На самом деле тогда в игрушки я тогда ещё тоже играла. Были у меня и Барби, и Лего, и железная дорога, и автомобили на радиоуправлении, и коллекция динозавров. Но об этом я решила умолчать, уже поняв какая пропасть пролегает между тогдашней мной, засыпавшей в обнимку с огромным плюшевым Пикачу, и Юсиком, не знающим чем занять себя на летних каникулах, кроме работы.
– Компьютера нет, – погрустнел он, – Они очень дорогие… те, на которых можно играть. Но я коплю на Айпад.
Я одобрительно кивнула.
– Да, для Айпада тоже есть классные игры! И он дешевле игрового компа.
Честно говоря, в последнем я не была уверена, хоть у меня самой конечно был и игровой компьютер, и сразу два Айпада, и Плейстейшн, и даже очки виртуальной реальности, но их стоимости я не знала, потому что всё это покупал отец.
Но мальчишка мотнул головой.
– Мне не для игр. Мне, чтобы рисовать.
И я обрадовалась, потому что наконец-то могла высказаться о чём-то со знанием дела.
– Рисуешь в Прокрейте? Я тоже пробовала, но не умею рисовать. А прога классная!
Мальчишка азартно закивал:
– Да, это намного удобнее, чем рисовать на бумаге! Айпад же можно везде носить с собой, и не надо покупать ни скетчбуки, ни карандаши, ни краски!

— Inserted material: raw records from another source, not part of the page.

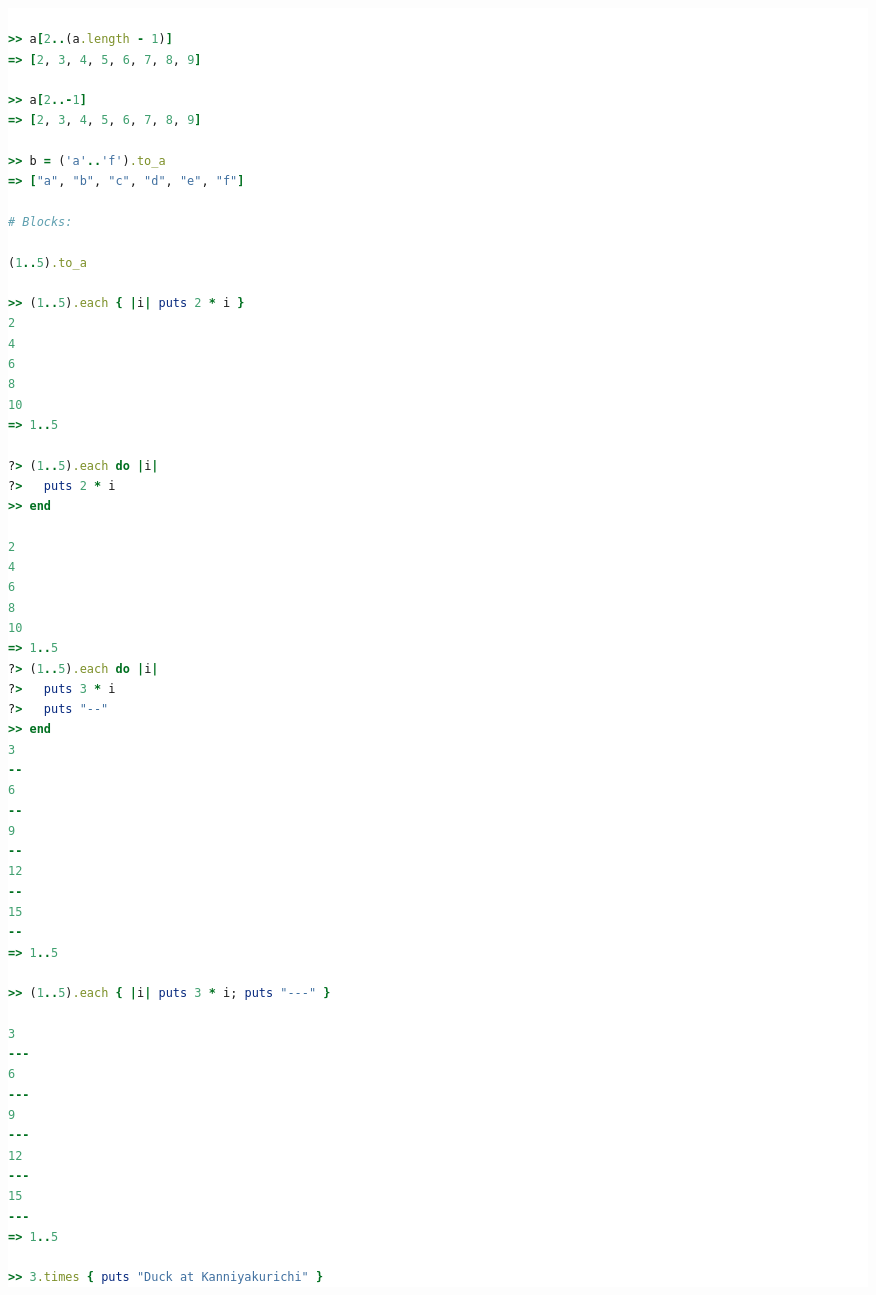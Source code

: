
 ```ruby

>> a[2..(a.length - 1)]
=> [2, 3, 4, 5, 6, 7, 8, 9]

>> a[2..-1]
=> [2, 3, 4, 5, 6, 7, 8, 9]

>> b = ('a'..'f').to_a
=> ["a", "b", "c", "d", "e", "f"]

# Blocks:

(1..5).to_a

>> (1..5).each { |i| puts 2 * i }
2
4
6
8
10
=> 1..5

?> (1..5).each do |i|
?>   puts 2 * i
>> end

2
4
6
8
10
=> 1..5
?> (1..5).each do |i|
?>   puts 3 * i
?>   puts "--"
>> end
3
--
6
--
9
--
12
--
15
--
=> 1..5

>> (1..5).each { |i| puts 3 * i; puts "---" }

3
---
6
---
9
---
12
---
15
---
=> 1..5

>> 3.times { puts "Duck at Kanniyakurichi" }
```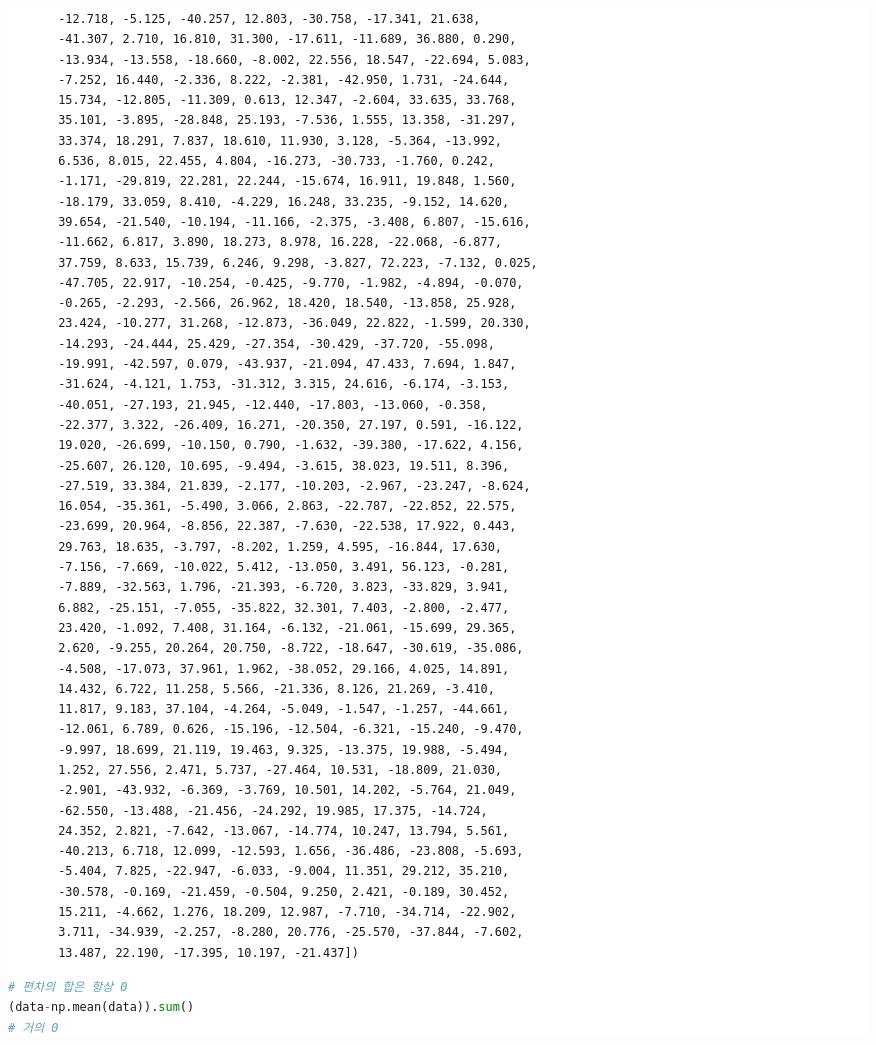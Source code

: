            -12.718, -5.125, -40.257, 12.803, -30.758, -17.341, 21.638,
           -41.307, 2.710, 16.810, 31.300, -17.611, -11.689, 36.880, 0.290,
           -13.934, -13.558, -18.660, -8.002, 22.556, 18.547, -22.694, 5.083,
           -7.252, 16.440, -2.336, 8.222, -2.381, -42.950, 1.731, -24.644,
           15.734, -12.805, -11.309, 0.613, 12.347, -2.604, 33.635, 33.768,
           35.101, -3.895, -28.848, 25.193, -7.536, 1.555, 13.358, -31.297,
           33.374, 18.291, 7.837, 18.610, 11.930, 3.128, -5.364, -13.992,
           6.536, 8.015, 22.455, 4.804, -16.273, -30.733, -1.760, 0.242,
           -1.171, -29.819, 22.281, 22.244, -15.674, 16.911, 19.848, 1.560,
           -18.179, 33.059, 8.410, -4.229, 16.248, 33.235, -9.152, 14.620,
           39.654, -21.540, -10.194, -11.166, -2.375, -3.408, 6.807, -15.616,
           -11.662, 6.817, 3.890, 18.273, 8.978, 16.228, -22.068, -6.877,
           37.759, 8.633, 15.739, 6.246, 9.298, -3.827, 72.223, -7.132, 0.025,
           -47.705, 22.917, -10.254, -0.425, -9.770, -1.982, -4.894, -0.070,
           -0.265, -2.293, -2.566, 26.962, 18.420, 18.540, -13.858, 25.928,
           23.424, -10.277, 31.268, -12.873, -36.049, 22.822, -1.599, 20.330,
           -14.293, -24.444, 25.429, -27.354, -30.429, -37.720, -55.098,
           -19.991, -42.597, 0.079, -43.937, -21.094, 47.433, 7.694, 1.847,
           -31.624, -4.121, 1.753, -31.312, 3.315, 24.616, -6.174, -3.153,
           -40.051, -27.193, 21.945, -12.440, -17.803, -13.060, -0.358,
           -22.377, 3.322, -26.409, 16.271, -20.350, 27.197, 0.591, -16.122,
           19.020, -26.699, -10.150, 0.790, -1.632, -39.380, -17.622, 4.156,
           -25.607, 26.120, 10.695, -9.494, -3.615, 38.023, 19.511, 8.396,
           -27.519, 33.384, 21.839, -2.177, -10.203, -2.967, -23.247, -8.624,
           16.054, -35.361, -5.490, 3.066, 2.863, -22.787, -22.852, 22.575,
           -23.699, 20.964, -8.856, 22.387, -7.630, -22.538, 17.922, 0.443,
           29.763, 18.635, -3.797, -8.202, 1.259, 4.595, -16.844, 17.630,
           -7.156, -7.669, -10.022, 5.412, -13.050, 3.491, 56.123, -0.281,
           -7.889, -32.563, 1.796, -21.393, -6.720, 3.823, -33.829, 3.941,
           6.882, -25.151, -7.055, -35.822, 32.301, 7.403, -2.800, -2.477,
           23.420, -1.092, 7.408, 31.164, -6.132, -21.061, -15.699, 29.365,
           2.620, -9.255, 20.264, 20.750, -8.722, -18.647, -30.619, -35.086,
           -4.508, -17.073, 37.961, 1.962, -38.052, 29.166, 4.025, 14.891,
           14.432, 6.722, 11.258, 5.566, -21.336, 8.126, 21.269, -3.410,
           11.817, 9.183, 37.104, -4.264, -5.049, -1.547, -1.257, -44.661,
           -12.061, 6.789, 0.626, -15.196, -12.504, -6.321, -15.240, -9.470,
           -9.997, 18.699, 21.119, 19.463, 9.325, -13.375, 19.988, -5.494,
           1.252, 27.556, 2.471, 5.737, -27.464, 10.531, -18.809, 21.030,
           -2.901, -43.932, -6.369, -3.769, 10.501, 14.202, -5.764, 21.049,
           -62.550, -13.488, -21.456, -24.292, 19.985, 17.375, -14.724,
           24.352, 2.821, -7.642, -13.067, -14.774, 10.247, 13.794, 5.561,
           -40.213, 6.718, 12.099, -12.593, 1.656, -36.486, -23.808, -5.693,
           -5.404, 7.825, -22.947, -6.033, -9.004, 11.351, 29.212, 35.210,
           -30.578, -0.169, -21.459, -0.504, 9.250, 2.421, -0.189, 30.452,
           15.211, -4.662, 1.276, 18.209, 12.987, -7.710, -34.714, -22.902,
           3.711, -34.939, -2.257, -8.280, 20.776, -25.570, -37.844, -7.602,
           13.487, 22.190, -17.395, 10.197, -21.437])




```python
# 편차의 합은 항상 0
(data-np.mean(data)).sum()
# 거의 0
```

Он заметно оживился, повеселел, глаза заблестели, сквозь смуглоту щёк проступил румянец. Так обычно преображаются люди, когда говорят о том, к чему испытывают истинную страсть. Интересно, а я выгляжу такой же вдохновлённой, проводя бессонные ночи у телескопа?
– Ты учишься в художественной школе? – спросила я, но сразу пожалела об этом, увидев, как племянник Муртазы снова поник, словно кто-то прикрутил фитиль сияющей внутри него лампады.
– У нас в городе такой школы не было, он маленький совсем. Я, когда сюда приехал, думал, что, может тут получится пойти учиться на художника, но дядя Муртаза не разрешил.
– Почему?! – возмутилась я и подумала, что могу поговорить с Муртазой. Не факт, конечно, что он меня послушает, но попробовать стоит. В конце концов, где это видано, чтобы запрещать человеку заниматься тем, к чему у него лежит душа? Тем более сироте, у которого, может, и других радостей в жизни не осталось!
– Потому что это несерьёзно, – ответил мальчишка опять же явно не своими словами, – Мне нужны мужские занятия. Я теперь в спортивную секцию хожу, на самбо.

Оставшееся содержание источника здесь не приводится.